After locating the line that contains "abstraction-based model checking was" in the records below, write out exactly that line and each line after it through the one that contains "the $n$-tuple of concrete", and nothing else.
Information shown START
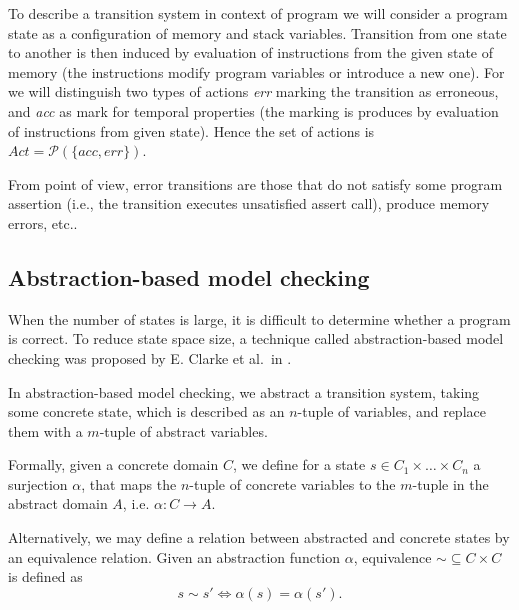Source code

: To describe a transition system in context of \LLVM program we
will consider a program state as a configuration of memory and stack variables.
Transition from one state to another is then induced by evaluation of \LLVM
instructions from the given state of memory (the instructions modify program
variables or introduce a new one). For \DIVINE we will distinguish two types of
actions \emph{err} marking the transition as erroneous, and \emph{acc} as mark
for temporal properties (the marking is produces by evaluation of instructions
from given state). Hence the set of actions is $Act = \mathcal{P}(\{acc, err\})$.

From \LLVM point of view, error transitions are those that do not satisfy some
program assertion (i.e., the transition executes unsatisfied assert call),
produce memory errors, etc..

\subsection{Abstraction-based model checking} \label{subsec:amc}

When the number of states is large, it is difficult to determine whether a
program is correct. To reduce state space size, a technique called
abstraction-based model checking was proposed by E. Clarke et al.~in
\cite{Clarke94}.

In abstraction-based model checking, we abstract a transition system, taking
some concrete state, which is described as an $n$-tuple of variables, and
replace them with a $m$-tuple of abstract variables.

Formally, given a concrete domain $C$, we define for a state $s \in C_1 \times
\dots \times C_n$ a surjection $\alpha$, that maps the $n$-tuple of concrete
variables to the $m$-tuple in the abstract domain $A$, i.e. $\alpha : C
\rightarrow A$.

Alternatively, we may define a relation between abstracted and concrete states by
an equivalence relation. Given an abstraction function $\alpha$, equivalence
${\sim} \subseteq C \times C$ is defined as \[s  \sim s' \iff \alpha(s) =
\alpha(s').\]

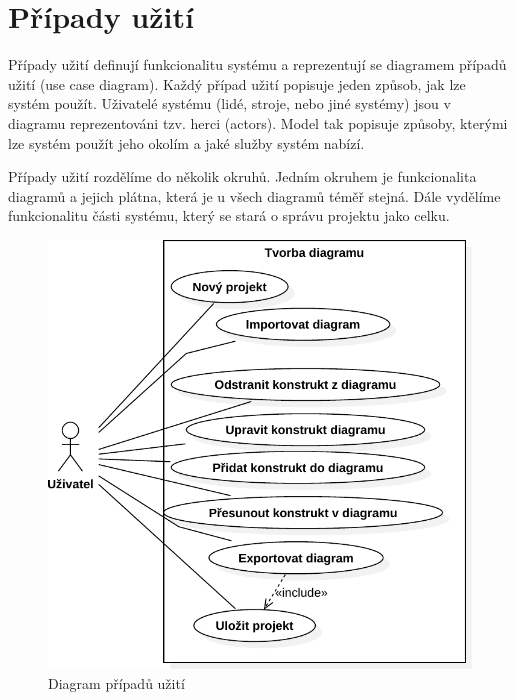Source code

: \section{Případy užití}

Případy užití definují funkcionalitu systému a reprezentují se diagramem případů užití (use case diagram).
Každý případ užití popisuje jeden způsob, jak lze systém použít.
Uživatelé systému (lidé, stroje, nebo jiné systémy) jsou v diagramu reprezentováni tzv. herci (actors).
Model tak popisuje způsoby, kterými lze systém použít jeho okolím a jaké služby systém nabízí.~\cite[s.~65]{overgaard_usecases_2005}

Případy užití rozdělíme do několik okruhů.
Jedním okruhem je funkcionalita diagramů a jejich plátna, která je u všech diagramů téměř stejná.
Dále vydělíme funkcionalitu části systému, který se stará o správu projektu jako celku.

\begin{figure}[!htb]
  \centering
  \includegraphics[width=\maxwidth{0.7\textwidth}]{../img/diagrams/use-case-diagram.pdf}
  \caption{Diagram případů užití}
  \label{fig:use-case-diagram}
\end{figure}

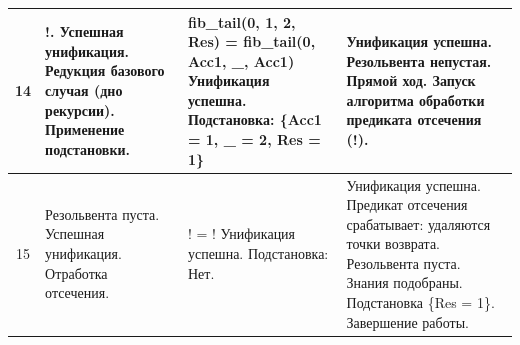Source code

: \begin{tabularx}{\textwidth}{|c|>{\small}X|>{\small}X|>{\small}X|}
	14                                                                                 &
	!. \newline
	Успешная унификация. \newline
	Редукция базового случая (дно рекурсии). \newline
	Применение подстановки.                                                            &
	fib\_tail(0, 1, 2, Res) = \newline
	fib\_tail(0, Acc1, \_, Acc1) \newline
	Унификация успешна. \newline
	Подстановка: \newline
	\{Acc1 = 1, \_ = 2, Res = 1\}                                                      &
	Унификация успешна. \newline
	Резольвента непустая. \newline
	Прямой ход. \newline
	Запуск алгоритма обработки предиката отсечения (!).                                  \\
	\hline

	15                                                                                 &
	Резольвента пуста. \newline
	Успешная унификация. \newline
	Отработка отсечения.                                                               &
	! = \newline
	! \newline
	Унификация успешна. \newline
	Подстановка: \newline
	Нет.                                                                               &
	Унификация успешна. \newline
	Предикат отсечения срабатывает: удаляются точки возврата. \newline
	Резольвента пуста. \newline
	Знания подобраны. Подстановка \{Res = 1\}. \newline
	Завершение работы.                                                                   \\
	\hline
\end{tabularx}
Information shown END
Your solution |
abstraction-based model checking was proposed by E. Clarke et al.~in
\cite{Clarke94}.

In abstraction-based model checking, we abstract a transition system, taking
some concrete state, which is described as an $n$-tuple of variables, and
replace them with a $m$-tuple of abstract variables.

Formally, given a concrete domain $C$, we define for a state $s \in C_1 \times
\dots \times C_n$ a surjection $\alpha$, that maps the $n$-tuple of concrete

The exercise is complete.